» **Exercise aim**:
Your answer should hold every line of the records below that contains the string "enabled".

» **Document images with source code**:
···
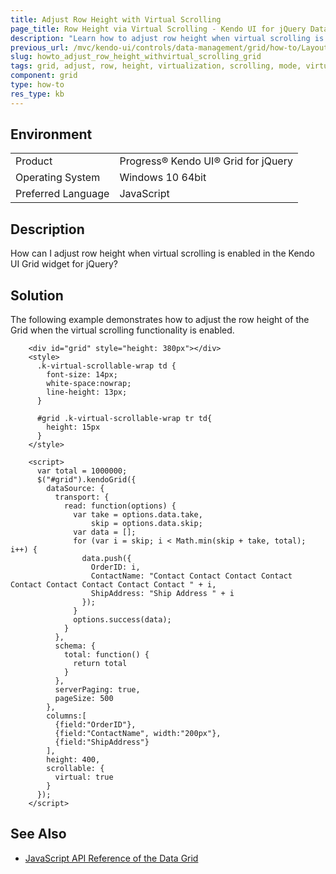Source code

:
 ```yaml
---
title: Adjust Row Height with Virtual Scrolling
page_title: Row Height via Virtual Scrolling - Kendo UI for jQuery Data Grid
description: "Learn how to adjust row height when virtual scrolling is enabled in the Kendo UI Grid widget for jQuery."
previous_url: /mvc/kendo-ui/controls/data-management/grid/how-to/Layout/edit-row-height-with-virtual-scrolling, /controls/data-management/grid/how-to/Layout/edit-row-height-with-virtual-scrolling
slug: howto_adjust_row_height_withvirtual_scrolling_grid
tags: grid, adjust, row, height, virtualization, scrolling, mode, virtual
component: grid
type: how-to
res_type: kb
---
```


## Environment

<table>
 <tr>
  <td>Product</td>
  <td>Progress® Kendo UI® Grid for jQuery</td>
 </tr>
 <tr>
  <td>Operating System</td>
  <td>Windows 10 64bit</td>
 </tr>
 <tr>
  <td>Preferred Language</td>
  <td>JavaScript</td>
 </tr>
</table>

## Description

How can I adjust row height when virtual scrolling is enabled in the Kendo UI Grid widget for jQuery?

## Solution

The following example demonstrates how to adjust the row height of the Grid when the virtual scrolling functionality is enabled.

```dojo
    <div id="grid" style="height: 380px"></div>
    <style>
      .k-virtual-scrollable-wrap td {
        font-size: 14px;        
        white-space:nowrap;
        line-height: 13px;
      }

      #grid .k-virtual-scrollable-wrap tr td{
        height: 15px
      }
    </style>

    <script>
      var total = 1000000;
      $("#grid").kendoGrid({
        dataSource: {
          transport: {
            read: function(options) {
              var take = options.data.take,
                  skip = options.data.skip;
              var data = [];
              for (var i = skip; i < Math.min(skip + take, total); i++) {
                data.push({
                  OrderID: i,
                  ContactName: "Contact Contact Contact Contact Contact Contact Contact Contact Contact " + i,
                  ShipAddress: "Ship Address " + i
                });
              }
              options.success(data);
            }
          },
          schema: {
            total: function() {
              return total
            }
          },
          serverPaging: true,
          pageSize: 500
        },
        columns:[
          {field:"OrderID"},
          {field:"ContactName", width:"200px"},
          {field:"ShipAddress"}
        ],
        height: 400,
        scrollable: {
          virtual: true
        }
      });
    </script>
```

## See Also

* [JavaScript API Reference of the Data Grid](/api/javascript/ui/grid)
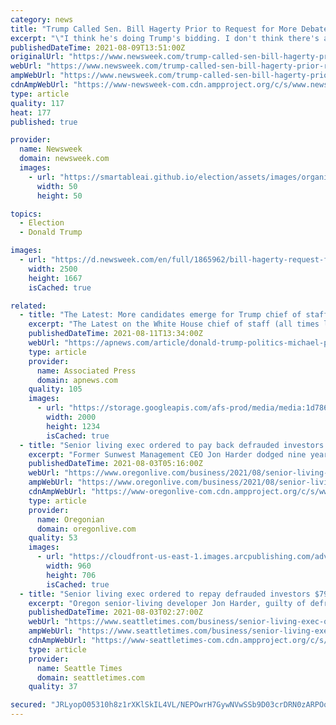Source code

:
 ```yaml
---
category: news
title: "Trump Called Sen. Bill Hagerty Prior to Request for More Debate on Infrastructure Bill"
excerpt: "\"I think he's doing Trump's bidding. I don't think there's any doubt about it,\" said Senator Jon Tester of Montana."
publishedDateTime: 2021-08-09T13:51:00Z
originalUrl: "https://www.newsweek.com/trump-called-sen-bill-hagerty-prior-request-more-debate-infrastructure-bill-1617471"
webUrl: "https://www.newsweek.com/trump-called-sen-bill-hagerty-prior-request-more-debate-infrastructure-bill-1617471"
ampWebUrl: "https://www.newsweek.com/trump-called-sen-bill-hagerty-prior-request-more-debate-infrastructure-bill-1617471?amp=1"
cdnAmpWebUrl: "https://www-newsweek-com.cdn.ampproject.org/c/s/www.newsweek.com/trump-called-sen-bill-hagerty-prior-request-more-debate-infrastructure-bill-1617471?amp=1"
type: article
quality: 117
heat: 177
published: true

provider:
  name: Newsweek
  domain: newsweek.com
  images:
    - url: "https://smartableai.github.io/election/assets/images/organizations/newsweek.com-50x50.jpg"
      width: 50
      height: 50

topics:
  - Election
  - Donald Trump

images:
  - url: "https://d.newsweek.com/en/full/1865962/bill-hagerty-request-further-debate.jpg"
    width: 2500
    height: 1667
    isCached: true

related:
  - title: "The Latest: More candidates emerge for Trump chief of staff"
    excerpt: "The Latest on the White House chief of staff (all times local): 10 p.m. As President Donald Trump ponders picking a new chief of staff, more names are emerging as possible contenders for the job."
    publishedDateTime: 2021-08-11T13:34:00Z
    webUrl: "https://apnews.com/article/donald-trump-politics-michael-pence-north-america-mark-meadows-c76216421a014e0794913b9eae97aa88"
    type: article
    provider:
      name: Associated Press
      domain: apnews.com
    quality: 105
    images:
      - url: "https://storage.googleapis.com/afs-prod/media/media:1d786013700b4de28dfc62d50d824d8d/2000.jpeg"
        width: 2000
        height: 1234
        isCached: true
  - title: "Senior living exec ordered to pay back defrauded investors $79 million after Donald Trump commutes prison sentence"
    excerpt: "Former Sunwest Management CEO Jon Harder dodged nine years of prison time when then-President Donald Trump commuted his sentence in January."
    publishedDateTime: 2021-08-03T05:16:00Z
    webUrl: "https://www.oregonlive.com/business/2021/08/senior-living-exec-ordered-to-pay-back-defrauded-investors-79-million-after-donald-trump-commutes-prison-sentence.html"
    ampWebUrl: "https://www.oregonlive.com/business/2021/08/senior-living-exec-ordered-to-pay-back-defrauded-investors-79-million-after-donald-trump-commutes-prison-sentence.html?outputType=amp"
    cdnAmpWebUrl: "https://www-oregonlive-com.cdn.ampproject.org/c/s/www.oregonlive.com/business/2021/08/senior-living-exec-ordered-to-pay-back-defrauded-investors-79-million-after-donald-trump-commutes-prison-sentence.html?outputType=amp"
    type: article
    provider:
      name: Oregonian
      domain: oregonlive.com
    quality: 53
    images:
      - url: "https://cloudfront-us-east-1.images.arcpublishing.com/advancelocal/5MAZLYNOC5BNNJ7ETFZ7W3BVQI.jpg"
        width: 960
        height: 706
        isCached: true
  - title: "Senior living exec ordered to repay defrauded investors $79M although Donald Trump commuted prison sentence"
    excerpt: "Oregon senior-living developer Jon Harder, guilty of defrauding 1,200 investors out of about $120 million, must pay more than $79 million in restitution, a federal judge ruled. Harder's sentence was commuted in January by then-President Donald Trump."
    publishedDateTime: 2021-08-03T02:27:00Z
    webUrl: "https://www.seattletimes.com/business/senior-living-exec-ordered-to-repay-defrauded-investors-79m-although-donald-trump-commuted-prison-sentence/"
    ampWebUrl: "https://www.seattletimes.com/business/senior-living-exec-ordered-to-repay-defrauded-investors-79m-although-donald-trump-commuted-prison-sentence/?amp=1"
    cdnAmpWebUrl: "https://www-seattletimes-com.cdn.ampproject.org/c/s/www.seattletimes.com/business/senior-living-exec-ordered-to-repay-defrauded-investors-79m-although-donald-trump-commuted-prison-sentence/?amp=1"
    type: article
    provider:
      name: Seattle Times
      domain: seattletimes.com
    quality: 37

secured: "JRLyopO05310h8z1rXKlSkIL4VL/NEPOwrH7GywNVwSSb9D03crDRN0zARPOq+8oWO0erJxb/jzLr0XhfbF4PAJa4Q/d94BdIXiDIexqeJ3n06TB5SYO3lPAYXGGpihQQeRS1WpMWAkLQnszOlhMorzx8s4ePFsci0NZYv8HgRFBiQc8AQshjtCZ6dMvG61dgsJwt/U/dd0hi2FE48JopWHFJGbHyyuTpxg3QMNPMUe8bYTb4mvcgVS8Y540U2IwQbBLSzOqyuLkyiO1NKVwfe626oGqoPIjSGW1FgRIemKLT8/fmtcWbN/bchYq8aZChzPi9oi4IjjNZjTfvBa2h8hLqhi190Dcjvtw8d5lpDo=;71rhDFQxwmdowlD7RCXG0Q=="
---
```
···
» **Answer area**:
description: "Learn how to adjust row height when virtual scrolling is enabled in the Kendo UI Grid widget for jQuery."
How can I adjust row height when virtual scrolling is enabled in the Kendo UI Grid widget for jQuery?
The following example demonstrates how to adjust the row height of the Grid when the virtual scrolling functionality is enabled.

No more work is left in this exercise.